I agree that the thing to do, especially if you're talented/special/ambitious unlike your brethren, is leave the country. It's part of the reason I can't really blame illegal immigrants that much. I would do the exact same thing since there's absolutely no downside whatsoever.
I think the only solution for Africa is "clear, hold and build." Nothing else will ever work.

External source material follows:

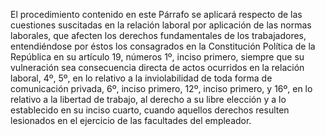 El procedimiento contenido en este Párrafo se aplicará respecto de las cuestiones suscitadas en la relación laboral por aplicación de las normas laborales, que afecten los derechos fundamentales de los trabajadores, entendiéndose por éstos los consagrados en la Constitución Política de la República en su artículo 19, números 1º, inciso primero, siempre que su vulneración sea consecuencia directa de actos ocurridos en la relación laboral, 4º, 5º, en lo relativo a la inviolabilidad de toda forma de comunicación privada, 6º, inciso primero, 12º, inciso primero, y 16º, en lo relativo a la libertad de trabajo, al derecho a su libre elección y a lo establecido en su inciso cuarto, cuando aquellos derechos resulten lesionados en el ejercicio de las facultades del empleador.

If/when I have the necessary resources and influence, this will be my strategy to make the African continent a better place.
africansun
July 28, 2013
Love your articles, and I have utmost respect for you Joshua......I completely agree with you, am from Africa,Rwanda, specifically and I chose to come here because of all the reasons stated above, as soon as I read about the United States I knew that is where i wanted to be...I love this country mostly for it's values and it's opportunities.....You guys don't know how good you have it, I would gladly flip burgers at Mcdonalds here than be rich in Africa...I literally shed a tear on July 4th just recognizing how lucky I am... I hope you guys recognize the opportunities you have been given and make the best out of them..
SouthAfrican
July 29, 2013
Replying to africansun
I am shocked to hear that africansun. The flipping of McD burgers part especially. I am a South African living in South Africa nd sometimes in Mozambique, and no I wouldn't wish to flip burgers anywhere, thank you very much.
africansun
July 29, 2013
Replying to SouthAfrican
Hello my African brother, am sorry if my comment sounded a little bit exaggerated but I did that to stress my point....Obviously Rwanda and South Africa have different histories. South Africa is one of the countries that has embraced change nicely and they have advanced exactly because they support most of the free market theories that Joshua Kennon talked about...Mind you there are other countries in Africa that have done the same for example Kenya and Ghana...Mozambique/Malawi/Zambia are also coming up, but all you have to do is read the history of Rwanda to realize how hard it is out there(unfortunately majority of African countries fall in the same category)..so maybe I made an error by generalizing and saying the whole Africa instead of being specific, but I just wanted to stress on the importance of values that encourage human capital...By the way, I don't flip burgers, never have...but I have worked my way up from working in factories/nursing homes to running my own business and I am grateful for the system that has made that possible...We as African's have a lot we can run from first world countries...Thanks for stopping by and we are praying for Great Madiba ( Mandela) to get better, he is one of the greatest men I know...
SouthAfrican
July 30, 2013
Replying to africansun
I'm so relieved...LOL. I only replied to your comment because you are an African. I don't mind about the rest of the people generalizing because most of the world is very ignorant when it comes to Africa. Comparing a continent to a country in most cases but they can be forgiven. But an African cant make that mistake. i know about the unfortunate history of Rwanda. Thanks about Madiba. I think his age finally caught up with him. We are all sad about his ill health. All the best with your business there. Make us Africans proud.
SouthAfrican
July 29, 2013
As a South African living in South Africa, I enjoyed this analysis. I agreed with most of it too.
henry
July 30, 2013
on a tinny tiny bit of comment on South Korea; if you are from a well-connected, established family, you are ALREADY RICH! so those people can choose to not to work for extra wealth. they will be very busy traveling Europe and the U.S.
Scott Holland
July 30, 2013
Currently researching stocks and etfs to invest some capital into a few emerging markets.